Es pararse en otro lugar. Muchas veces sentimos una herida, si no hace lo que yo digo es porque no me entendió, no que quiere otra cosa. Nosotros sabemos de medicina, pero es el paciente el que más sabe, es “el experto” sobre su propia vida.

¿La medicina tiene que defender la vida a ultranza?

Eso está en debate. En bioética nada es así. En bioética lo que tratamos es si lo que es debiera ser. Todo el tiempo estamos cuestionando qué es lo que es y qué es lo que debiera ser. La bioética trata la libertad de las personas. La vida es como debiera ser la vida humana, hay un montón de tipos de vida. Ahora la vida humana es de determinada manera y todo el tiempo el hombre culturalmente intervino en procesos de la vida, entonces la vida humana natural no existe. Si algo nos caracterizó a las personas es desintervenir sobre lo que era nuestra vida natural.

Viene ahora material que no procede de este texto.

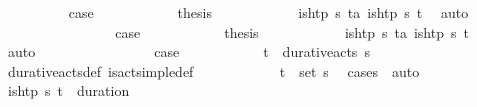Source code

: \begin{isabellebody}
\ \ \ \ \ \ \ \ \isamarkupfalse%
\ {\isacharquery}{\kern0pt}case{}\isanewline
\ \ \ \ \ \ \ \ \isamarkupfalse%
\ \isamarkupfalse%
\ {\isacharquery}{\kern0pt}thesis\isanewline
\ \ \ \ \ \ \ \ \ \ \isamarkupfalse%
\ {\isacartoucheopen}{\isasymnot}is{\isacharunderscore}{\kern0pt}htp\ {\isasympi}s\ t\isactrlsub a{\isacartoucheclose}\ {\isacartoucheopen}is{\isacharunderscore}{\kern0pt}htp\ {\isasympi}s\ t\isactrlsub {\isasympi}{\isacartoucheclose}\ \isamarkupfalse%
\ auto\isanewline
\ \ \ \ \ \ \isamarkupfalse%
\isanewline
\ \ \ \ \ \ \ \ \isamarkupfalse%
\ {\isacharquery}{\kern0pt}case{}\isanewline
\ \ \ \ \ \ \ \ \isamarkupfalse%
\ \isamarkupfalse%
\ {\isacharquery}{\kern0pt}thesis\isanewline
\ \ \ \ \ \ \ \ \ \ \isamarkupfalse%
\ {\isacartoucheopen}{\isasymnot}is{\isacharunderscore}{\kern0pt}htp\ {\isasympi}s\ t\isactrlsub a{\isacartoucheclose}\ {\isacartoucheopen}is{\isacharunderscore}{\kern0pt}htp\ {\isasympi}s\ t\isactrlsub {\isasympi}{\isacartoucheclose}\ \isamarkupfalse%
\ auto\isanewline
\ \ \ \ \ \ \isamarkupfalse%
\isanewline
\ \ \ \ \ \ \ \ \isamarkupfalse%
\ {\isacharquery}{\kern0pt}case{}\isanewline
\ \ \ \ \ \ \ \ \isamarkupfalse%
\ \isamarkupfalse%
\ {\isachardoublequoteopen}{\isacharparenleft}{\kern0pt}t\isactrlsub {\isasympi}{\isacharcomma}{\kern0pt}{\isasympi}{\isacharparenright}{\kern0pt}\ {\isasymin}\ durative{\isacharunderscore}{\kern0pt}acts\ {\isasympi}s{\isachardoublequoteclose}\isanewline
\ \ \ \ \ \ \ \ \ \ \isamarkupfalse%
\ durative{\isacharunderscore}{\kern0pt}acts{\isacharunderscore}{\kern0pt}def\ is{\isacharunderscore}{\kern0pt}act{\isacharunderscore}{\kern0pt}simple{\isacharunderscore}{\kern0pt}def\isanewline
\ \ \ \ \ \ \ \ \ \ \isamarkupfalse%
\ {\isacartoucheopen}{\isacharparenleft}{\kern0pt}t\isactrlsub {\isasympi}{\isacharcomma}{\kern0pt}{\isasympi}{\isacharparenright}{\kern0pt}\ {\isasymin}\ set\ {\isasympi}s{\isacartoucheclose}\ \isamarkupfalse%
\ {\isacharparenleft}{\kern0pt}cases\ {\isasympi}{\isacharparenright}{\kern0pt}\ auto\isanewline
\ \ \ \ \ \ \ \ \isamarkupfalse%
\ \isamarkupfalse%
\ {\isachardoublequoteopen}is{\isacharunderscore}{\kern0pt}htp\ {\isasympi}s\ {\isacharparenleft}{\kern0pt}t\isactrlsub {\isasympi}\ {\isacharplus}{\kern0pt}\ {\isacharparenleft}{\kern0pt}duration\ {\isasympi}{\isacharparenright}{\kern0pt}{\isacharparenright}{\kern0pt}{\isachardoublequoteclose}\isanewline

\end{isabellebody}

Filosofía y derechos humanos

Neuquén > Andrea Macías estudió medicina en la Universidad de La Plata, donde a fines de 1980 participó en la Cátedra de Posgrado de Humanidades Médicas. “En ese momento la palabra bioética no se escuchaba”, señaló. En 1990 llegó a Neuquén donde hizo la especialidad de Medicina General y posteriormente un curso de posgrado en bioética con el doctor José Alberto Mainetti. Entre 2005-2007, un Master en Bioética y Derecho en la Universidad de Barcelona, dirigida por María Casado.

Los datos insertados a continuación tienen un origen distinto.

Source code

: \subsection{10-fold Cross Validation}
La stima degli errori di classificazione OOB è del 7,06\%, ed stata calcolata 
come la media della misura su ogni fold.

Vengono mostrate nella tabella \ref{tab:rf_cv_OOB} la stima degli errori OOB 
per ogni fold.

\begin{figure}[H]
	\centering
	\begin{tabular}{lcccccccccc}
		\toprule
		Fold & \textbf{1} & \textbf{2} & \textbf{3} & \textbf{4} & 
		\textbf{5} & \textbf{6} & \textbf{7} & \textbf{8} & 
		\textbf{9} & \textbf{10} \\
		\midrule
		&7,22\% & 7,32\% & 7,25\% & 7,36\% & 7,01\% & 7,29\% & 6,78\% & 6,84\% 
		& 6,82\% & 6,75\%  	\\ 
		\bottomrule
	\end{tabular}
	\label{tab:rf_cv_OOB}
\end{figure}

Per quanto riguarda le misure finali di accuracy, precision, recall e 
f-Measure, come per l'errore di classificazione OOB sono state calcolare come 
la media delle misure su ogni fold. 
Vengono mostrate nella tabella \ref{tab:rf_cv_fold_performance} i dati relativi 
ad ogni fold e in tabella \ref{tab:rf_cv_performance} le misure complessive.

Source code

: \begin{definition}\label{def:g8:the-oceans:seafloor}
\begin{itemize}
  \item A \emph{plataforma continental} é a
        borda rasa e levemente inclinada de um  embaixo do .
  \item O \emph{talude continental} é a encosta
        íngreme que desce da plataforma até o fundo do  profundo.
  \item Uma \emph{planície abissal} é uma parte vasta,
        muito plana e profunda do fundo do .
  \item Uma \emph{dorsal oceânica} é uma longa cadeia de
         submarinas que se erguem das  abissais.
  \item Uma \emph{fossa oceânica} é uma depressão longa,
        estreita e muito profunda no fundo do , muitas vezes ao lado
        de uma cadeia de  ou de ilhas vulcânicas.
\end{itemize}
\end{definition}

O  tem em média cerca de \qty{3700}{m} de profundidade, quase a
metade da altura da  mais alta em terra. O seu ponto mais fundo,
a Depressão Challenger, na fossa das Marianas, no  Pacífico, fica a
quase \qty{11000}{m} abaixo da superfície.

Paralelamente a la práctica de la medicina, su inquietud por lo filosófico fue creciendo. Siempre estuvo interesada en todo lo relacionado al cuestionamiento, “si la practica médica tal como era es como debería ser y su relación con el respeto a la dignidad de las personas". Abordajes que tuvo oportunidad de desarrollarlo profesionalmente "a partir de que me llamaran para coordinar el Área de Bioética de la Dirección Provincial de Calidad de la Gestión de la Subsecretaría de Salud. Cuando en Neuquén salió la Ley de Comités de Bioética, me llamaron para implementarlo. Siempre la propuesta fue trabajar en lo que era la perspectiva de los derechos humanos”.

En cuanto al desarrollo de la bioética en la Argentina, Macías señaló que nuestro país fue “pionero en la introducción del discurso”. Y mencionó a Mainetti, médico y filósofo de La Plata, quien creó la Escuela Latinoamericana de Bioética a fines de los años 80.